Friday, September 19, 2008

Lowering the bar

We live in a world where companies in most industries must try relentlessly to improve their products, services and price competitiveness simply in order to keep up with the competition.

Airlines and airports seem to exist in some bizarre parallel universe where the opposite applies.

First there's the high farce know as "airport security". One set of rules apply when you board your plane in the US and a different set apply when you board your plane in the UK to return home. Even worse, the rules applying today at Heathrow are different from the rules that applied at Heathrow last week when I flew to Dublin!

Then there's crap like this that BMI have the hide to sell as "Business Class."


Yes you do get a hot meal and the flight attendant does hang your coat for you, but come on, this is standard sardine style economy seating (it doesn't look too bad in the photo only because that's the first row in the plane). Even United, which has become a miserable excuse for an airline, doesn't have the chutzpah to market its Economy Plus product as business class and it's at least got an extra five inches of legroom!

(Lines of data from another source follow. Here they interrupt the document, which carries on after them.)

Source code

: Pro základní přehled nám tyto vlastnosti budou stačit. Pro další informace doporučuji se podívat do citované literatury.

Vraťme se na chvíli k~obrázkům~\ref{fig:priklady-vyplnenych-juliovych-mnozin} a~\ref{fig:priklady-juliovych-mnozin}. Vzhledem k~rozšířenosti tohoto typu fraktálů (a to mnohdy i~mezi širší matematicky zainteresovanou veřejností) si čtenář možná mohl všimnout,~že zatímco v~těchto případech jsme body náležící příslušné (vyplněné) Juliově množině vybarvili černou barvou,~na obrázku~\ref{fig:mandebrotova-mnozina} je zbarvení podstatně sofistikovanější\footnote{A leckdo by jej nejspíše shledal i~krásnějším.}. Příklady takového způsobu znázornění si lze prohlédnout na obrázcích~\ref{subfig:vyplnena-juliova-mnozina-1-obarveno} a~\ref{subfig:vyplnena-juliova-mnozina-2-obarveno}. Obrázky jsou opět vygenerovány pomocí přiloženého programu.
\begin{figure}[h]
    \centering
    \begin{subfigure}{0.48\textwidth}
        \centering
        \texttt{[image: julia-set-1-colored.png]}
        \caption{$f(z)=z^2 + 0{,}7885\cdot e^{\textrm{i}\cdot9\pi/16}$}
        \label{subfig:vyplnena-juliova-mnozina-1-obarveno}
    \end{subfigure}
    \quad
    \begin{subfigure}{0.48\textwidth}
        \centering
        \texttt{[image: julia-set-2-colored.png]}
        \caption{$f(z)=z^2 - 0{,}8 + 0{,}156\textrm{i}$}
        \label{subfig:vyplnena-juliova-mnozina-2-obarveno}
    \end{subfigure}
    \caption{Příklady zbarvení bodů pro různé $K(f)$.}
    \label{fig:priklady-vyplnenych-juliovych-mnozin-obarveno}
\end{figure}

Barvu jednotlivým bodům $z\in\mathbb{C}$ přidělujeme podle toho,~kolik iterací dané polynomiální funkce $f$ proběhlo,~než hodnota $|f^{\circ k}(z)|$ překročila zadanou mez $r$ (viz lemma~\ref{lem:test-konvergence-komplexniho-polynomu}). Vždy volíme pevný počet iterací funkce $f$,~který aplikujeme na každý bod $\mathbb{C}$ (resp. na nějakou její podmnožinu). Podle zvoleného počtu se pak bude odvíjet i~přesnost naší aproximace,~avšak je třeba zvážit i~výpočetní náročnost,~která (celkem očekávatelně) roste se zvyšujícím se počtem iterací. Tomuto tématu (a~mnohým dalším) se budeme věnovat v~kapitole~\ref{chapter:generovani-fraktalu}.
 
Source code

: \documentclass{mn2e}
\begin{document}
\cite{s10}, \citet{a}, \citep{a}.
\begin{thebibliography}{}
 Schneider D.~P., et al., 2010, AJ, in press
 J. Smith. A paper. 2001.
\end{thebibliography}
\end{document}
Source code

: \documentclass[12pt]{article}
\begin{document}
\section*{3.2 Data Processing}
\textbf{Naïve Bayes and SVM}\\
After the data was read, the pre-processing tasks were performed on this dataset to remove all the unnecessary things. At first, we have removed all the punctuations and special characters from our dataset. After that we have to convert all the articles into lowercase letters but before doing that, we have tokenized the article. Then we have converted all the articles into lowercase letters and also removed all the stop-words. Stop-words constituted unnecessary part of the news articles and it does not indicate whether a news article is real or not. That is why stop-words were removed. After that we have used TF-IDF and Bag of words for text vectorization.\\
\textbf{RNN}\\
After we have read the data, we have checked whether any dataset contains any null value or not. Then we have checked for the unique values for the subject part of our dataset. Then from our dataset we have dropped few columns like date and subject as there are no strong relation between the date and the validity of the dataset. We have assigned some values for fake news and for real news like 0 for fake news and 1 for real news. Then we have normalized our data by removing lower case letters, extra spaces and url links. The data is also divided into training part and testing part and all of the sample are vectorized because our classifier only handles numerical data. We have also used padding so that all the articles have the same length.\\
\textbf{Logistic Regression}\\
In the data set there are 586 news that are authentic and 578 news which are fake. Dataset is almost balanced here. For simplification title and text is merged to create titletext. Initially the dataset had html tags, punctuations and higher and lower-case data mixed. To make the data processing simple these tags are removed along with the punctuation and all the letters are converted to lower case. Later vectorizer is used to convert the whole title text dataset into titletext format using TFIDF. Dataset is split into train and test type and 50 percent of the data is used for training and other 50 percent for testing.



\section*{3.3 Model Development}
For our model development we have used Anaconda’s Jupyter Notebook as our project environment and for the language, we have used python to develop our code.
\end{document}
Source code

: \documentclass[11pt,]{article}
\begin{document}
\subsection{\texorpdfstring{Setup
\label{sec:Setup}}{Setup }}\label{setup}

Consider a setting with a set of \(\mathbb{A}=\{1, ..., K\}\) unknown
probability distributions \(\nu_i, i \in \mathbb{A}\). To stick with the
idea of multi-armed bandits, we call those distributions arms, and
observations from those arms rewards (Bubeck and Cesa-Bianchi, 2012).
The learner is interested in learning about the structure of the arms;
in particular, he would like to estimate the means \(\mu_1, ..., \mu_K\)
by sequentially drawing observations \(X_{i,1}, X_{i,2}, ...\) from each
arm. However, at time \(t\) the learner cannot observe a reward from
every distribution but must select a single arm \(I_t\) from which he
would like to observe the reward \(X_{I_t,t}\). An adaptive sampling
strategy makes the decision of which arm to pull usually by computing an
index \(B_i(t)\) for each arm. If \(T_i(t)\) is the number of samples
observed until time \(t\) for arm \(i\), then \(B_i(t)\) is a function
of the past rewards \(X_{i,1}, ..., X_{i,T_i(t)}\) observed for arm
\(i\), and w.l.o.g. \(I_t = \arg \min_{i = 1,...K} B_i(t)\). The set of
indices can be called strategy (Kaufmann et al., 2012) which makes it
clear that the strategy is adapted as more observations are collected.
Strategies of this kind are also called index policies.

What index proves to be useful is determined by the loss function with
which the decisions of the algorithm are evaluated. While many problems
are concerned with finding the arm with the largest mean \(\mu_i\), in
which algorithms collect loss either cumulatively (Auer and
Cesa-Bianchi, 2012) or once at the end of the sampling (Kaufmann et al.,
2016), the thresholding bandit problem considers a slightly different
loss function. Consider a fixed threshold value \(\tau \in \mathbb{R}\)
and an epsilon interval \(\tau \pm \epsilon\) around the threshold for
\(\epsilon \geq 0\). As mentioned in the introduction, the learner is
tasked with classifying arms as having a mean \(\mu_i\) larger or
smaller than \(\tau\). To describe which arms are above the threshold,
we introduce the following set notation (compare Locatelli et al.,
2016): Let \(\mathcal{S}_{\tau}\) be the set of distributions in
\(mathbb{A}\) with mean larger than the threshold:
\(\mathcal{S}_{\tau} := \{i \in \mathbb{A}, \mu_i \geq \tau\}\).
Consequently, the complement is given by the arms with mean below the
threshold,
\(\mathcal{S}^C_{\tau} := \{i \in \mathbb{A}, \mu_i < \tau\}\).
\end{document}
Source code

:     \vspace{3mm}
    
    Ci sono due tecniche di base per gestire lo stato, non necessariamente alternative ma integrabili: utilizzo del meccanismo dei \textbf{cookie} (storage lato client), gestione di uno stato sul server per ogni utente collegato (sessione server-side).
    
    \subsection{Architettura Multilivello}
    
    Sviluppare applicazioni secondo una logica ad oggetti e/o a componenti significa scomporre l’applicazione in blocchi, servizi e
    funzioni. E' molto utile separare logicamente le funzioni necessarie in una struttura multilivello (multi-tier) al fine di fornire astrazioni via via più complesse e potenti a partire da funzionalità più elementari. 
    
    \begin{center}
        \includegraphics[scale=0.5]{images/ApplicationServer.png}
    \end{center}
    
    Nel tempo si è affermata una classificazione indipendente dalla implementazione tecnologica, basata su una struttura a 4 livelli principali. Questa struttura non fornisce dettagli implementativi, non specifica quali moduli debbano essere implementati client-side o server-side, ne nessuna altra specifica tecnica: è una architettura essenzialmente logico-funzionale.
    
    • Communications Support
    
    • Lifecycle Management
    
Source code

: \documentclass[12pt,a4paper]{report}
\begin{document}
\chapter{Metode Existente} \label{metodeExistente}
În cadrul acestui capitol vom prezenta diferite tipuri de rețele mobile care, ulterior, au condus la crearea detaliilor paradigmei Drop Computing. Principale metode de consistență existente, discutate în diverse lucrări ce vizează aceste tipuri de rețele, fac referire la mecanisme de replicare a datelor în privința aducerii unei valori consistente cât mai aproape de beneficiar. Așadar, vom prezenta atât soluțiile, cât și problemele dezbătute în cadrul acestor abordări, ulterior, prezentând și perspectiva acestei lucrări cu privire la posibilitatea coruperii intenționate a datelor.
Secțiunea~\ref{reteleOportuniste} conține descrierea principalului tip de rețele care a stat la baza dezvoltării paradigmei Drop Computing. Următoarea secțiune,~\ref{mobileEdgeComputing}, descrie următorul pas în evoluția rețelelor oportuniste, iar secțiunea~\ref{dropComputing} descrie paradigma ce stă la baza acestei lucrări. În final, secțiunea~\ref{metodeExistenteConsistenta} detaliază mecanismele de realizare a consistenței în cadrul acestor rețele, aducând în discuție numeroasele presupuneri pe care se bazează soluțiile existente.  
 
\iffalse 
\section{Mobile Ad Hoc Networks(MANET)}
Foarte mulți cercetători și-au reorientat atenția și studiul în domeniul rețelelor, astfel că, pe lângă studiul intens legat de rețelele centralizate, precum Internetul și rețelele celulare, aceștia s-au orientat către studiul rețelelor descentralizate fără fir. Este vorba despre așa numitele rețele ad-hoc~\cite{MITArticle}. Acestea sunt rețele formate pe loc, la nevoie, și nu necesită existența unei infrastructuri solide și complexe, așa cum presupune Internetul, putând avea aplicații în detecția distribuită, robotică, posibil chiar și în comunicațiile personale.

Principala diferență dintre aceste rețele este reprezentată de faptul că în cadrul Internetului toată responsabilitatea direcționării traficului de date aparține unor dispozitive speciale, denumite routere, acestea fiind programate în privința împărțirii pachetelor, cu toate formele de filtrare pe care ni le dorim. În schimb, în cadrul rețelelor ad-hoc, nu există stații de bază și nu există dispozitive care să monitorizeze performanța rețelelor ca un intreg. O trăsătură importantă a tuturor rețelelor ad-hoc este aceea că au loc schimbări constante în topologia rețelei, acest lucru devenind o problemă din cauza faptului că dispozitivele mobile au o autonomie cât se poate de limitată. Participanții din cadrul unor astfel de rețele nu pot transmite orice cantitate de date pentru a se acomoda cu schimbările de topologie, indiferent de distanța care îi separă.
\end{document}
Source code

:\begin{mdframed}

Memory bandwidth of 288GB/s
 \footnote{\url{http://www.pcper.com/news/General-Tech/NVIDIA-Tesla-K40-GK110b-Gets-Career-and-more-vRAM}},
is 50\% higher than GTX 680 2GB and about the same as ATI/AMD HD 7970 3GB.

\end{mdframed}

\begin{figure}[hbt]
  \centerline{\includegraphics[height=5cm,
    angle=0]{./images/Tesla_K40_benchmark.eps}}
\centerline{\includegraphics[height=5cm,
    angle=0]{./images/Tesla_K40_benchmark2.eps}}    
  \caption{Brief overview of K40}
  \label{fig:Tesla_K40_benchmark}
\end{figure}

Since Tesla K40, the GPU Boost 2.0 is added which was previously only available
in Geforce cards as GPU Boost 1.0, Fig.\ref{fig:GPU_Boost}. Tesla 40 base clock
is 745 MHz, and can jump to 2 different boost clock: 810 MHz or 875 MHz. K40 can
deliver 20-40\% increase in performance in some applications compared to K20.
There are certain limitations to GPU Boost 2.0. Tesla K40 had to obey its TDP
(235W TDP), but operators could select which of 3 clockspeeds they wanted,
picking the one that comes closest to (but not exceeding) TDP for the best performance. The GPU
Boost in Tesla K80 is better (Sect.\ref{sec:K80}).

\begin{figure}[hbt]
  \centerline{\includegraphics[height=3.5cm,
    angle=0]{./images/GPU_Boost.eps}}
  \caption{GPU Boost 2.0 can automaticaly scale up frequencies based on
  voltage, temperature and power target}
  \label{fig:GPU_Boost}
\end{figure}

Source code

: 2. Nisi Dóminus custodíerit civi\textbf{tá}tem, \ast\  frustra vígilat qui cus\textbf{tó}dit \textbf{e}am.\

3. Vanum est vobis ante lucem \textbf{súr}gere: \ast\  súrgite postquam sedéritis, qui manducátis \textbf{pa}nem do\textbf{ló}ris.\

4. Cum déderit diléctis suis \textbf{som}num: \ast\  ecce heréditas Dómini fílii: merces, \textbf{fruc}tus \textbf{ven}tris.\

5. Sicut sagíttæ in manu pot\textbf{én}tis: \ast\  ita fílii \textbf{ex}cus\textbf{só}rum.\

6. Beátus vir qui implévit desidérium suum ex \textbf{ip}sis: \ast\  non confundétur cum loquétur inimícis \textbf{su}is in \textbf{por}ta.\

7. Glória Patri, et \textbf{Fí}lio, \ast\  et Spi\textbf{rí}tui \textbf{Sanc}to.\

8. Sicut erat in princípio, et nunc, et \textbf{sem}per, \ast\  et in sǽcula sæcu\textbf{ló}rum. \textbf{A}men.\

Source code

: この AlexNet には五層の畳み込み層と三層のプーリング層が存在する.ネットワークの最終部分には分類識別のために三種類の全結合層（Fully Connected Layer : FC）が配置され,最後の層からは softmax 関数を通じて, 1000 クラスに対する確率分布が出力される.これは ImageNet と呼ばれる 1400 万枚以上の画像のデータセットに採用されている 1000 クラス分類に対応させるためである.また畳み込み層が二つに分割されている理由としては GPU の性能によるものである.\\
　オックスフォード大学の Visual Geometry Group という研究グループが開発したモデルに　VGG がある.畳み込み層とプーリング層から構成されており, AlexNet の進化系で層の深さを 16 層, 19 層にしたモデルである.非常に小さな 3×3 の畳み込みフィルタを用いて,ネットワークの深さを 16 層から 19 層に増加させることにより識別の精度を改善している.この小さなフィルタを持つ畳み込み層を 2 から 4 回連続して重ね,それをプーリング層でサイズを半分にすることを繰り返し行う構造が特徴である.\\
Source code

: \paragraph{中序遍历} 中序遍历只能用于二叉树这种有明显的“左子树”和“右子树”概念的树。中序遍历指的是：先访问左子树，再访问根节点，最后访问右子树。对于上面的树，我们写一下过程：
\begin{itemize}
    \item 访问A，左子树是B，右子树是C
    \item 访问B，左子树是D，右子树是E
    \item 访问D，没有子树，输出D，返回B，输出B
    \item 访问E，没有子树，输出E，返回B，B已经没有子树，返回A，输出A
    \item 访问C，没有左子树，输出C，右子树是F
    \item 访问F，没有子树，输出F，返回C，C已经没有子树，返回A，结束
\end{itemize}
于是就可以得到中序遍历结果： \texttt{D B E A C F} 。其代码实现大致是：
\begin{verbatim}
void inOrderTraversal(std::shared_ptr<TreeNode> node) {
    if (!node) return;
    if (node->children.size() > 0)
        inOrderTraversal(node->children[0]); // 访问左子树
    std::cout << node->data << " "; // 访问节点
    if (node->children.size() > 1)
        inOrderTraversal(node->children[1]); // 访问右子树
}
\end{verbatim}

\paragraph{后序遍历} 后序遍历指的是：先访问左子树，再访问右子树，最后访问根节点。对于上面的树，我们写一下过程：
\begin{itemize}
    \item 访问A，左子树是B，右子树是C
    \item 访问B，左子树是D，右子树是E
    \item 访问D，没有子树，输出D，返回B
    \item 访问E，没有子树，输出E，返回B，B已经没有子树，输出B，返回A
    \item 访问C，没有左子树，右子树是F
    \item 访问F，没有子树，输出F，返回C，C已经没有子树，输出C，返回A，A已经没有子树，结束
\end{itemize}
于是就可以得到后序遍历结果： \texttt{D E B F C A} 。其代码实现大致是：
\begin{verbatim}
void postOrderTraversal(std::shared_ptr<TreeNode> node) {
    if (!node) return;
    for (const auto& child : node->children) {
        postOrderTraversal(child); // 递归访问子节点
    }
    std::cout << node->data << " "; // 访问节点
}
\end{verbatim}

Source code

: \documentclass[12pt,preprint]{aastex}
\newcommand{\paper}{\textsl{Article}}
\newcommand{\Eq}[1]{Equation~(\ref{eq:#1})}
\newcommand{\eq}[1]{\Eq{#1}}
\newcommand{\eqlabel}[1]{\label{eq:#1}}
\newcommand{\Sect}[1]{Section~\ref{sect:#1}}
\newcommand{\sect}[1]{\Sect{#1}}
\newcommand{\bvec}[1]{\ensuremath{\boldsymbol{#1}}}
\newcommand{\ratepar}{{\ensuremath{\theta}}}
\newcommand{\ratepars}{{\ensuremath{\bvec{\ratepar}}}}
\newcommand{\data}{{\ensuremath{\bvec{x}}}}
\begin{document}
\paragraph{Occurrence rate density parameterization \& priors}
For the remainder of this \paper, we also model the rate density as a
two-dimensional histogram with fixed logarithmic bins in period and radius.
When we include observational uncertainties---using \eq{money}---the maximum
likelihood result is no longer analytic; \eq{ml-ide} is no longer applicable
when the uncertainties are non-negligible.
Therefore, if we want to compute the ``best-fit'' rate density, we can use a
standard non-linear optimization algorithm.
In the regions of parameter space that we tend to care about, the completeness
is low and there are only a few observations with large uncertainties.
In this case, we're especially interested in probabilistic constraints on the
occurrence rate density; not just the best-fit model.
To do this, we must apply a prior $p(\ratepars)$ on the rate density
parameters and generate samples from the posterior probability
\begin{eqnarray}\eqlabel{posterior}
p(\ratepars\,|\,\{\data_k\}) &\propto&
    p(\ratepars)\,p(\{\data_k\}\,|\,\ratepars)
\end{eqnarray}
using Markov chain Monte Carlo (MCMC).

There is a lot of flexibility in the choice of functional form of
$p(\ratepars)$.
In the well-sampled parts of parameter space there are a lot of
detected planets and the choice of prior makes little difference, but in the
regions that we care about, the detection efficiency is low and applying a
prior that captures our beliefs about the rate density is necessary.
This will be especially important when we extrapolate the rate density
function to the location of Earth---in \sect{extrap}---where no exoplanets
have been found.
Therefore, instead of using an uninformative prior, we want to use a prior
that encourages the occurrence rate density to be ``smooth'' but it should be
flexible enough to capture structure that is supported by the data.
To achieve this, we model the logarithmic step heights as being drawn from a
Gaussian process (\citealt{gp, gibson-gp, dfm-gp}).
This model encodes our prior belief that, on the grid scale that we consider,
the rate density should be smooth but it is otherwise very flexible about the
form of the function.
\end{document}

Talking about United, I can't believe how bad their long-haul international business class is. Yes they have supposedly started rolling out a new flat seat (at last, only a decade behind their competitors) but I've yet to actually see it in the wild, and in the meantime it seems that they've decided to do zero maintenance on the old seats (or their scarily old flight attendants).

Then there's the new Star Alliance lounge at Heathrow Terminal 1. It's in a different class to United's pathetic "Red Carpet" lounges, meaning that it provides the services that everywhere else in the world are standard in an international business class lounge. With one exception. It's supposed to have free wireless internet but the signal hovers between "very low" and "no signal".

It turns out that they don't actually have a transmitter in there and are relying on picking up the signal from the First Class lounge! When you spend tens or even hundreds of thousands of dollars on fitting out a lounge, I suppose it makes sense not to spend an extra fifty bucks on a wireless hub, because then you might, shock horror, actually provide a decent service to your customers.

The constant incompetence and stupidity of this entire industry just gives me a headache!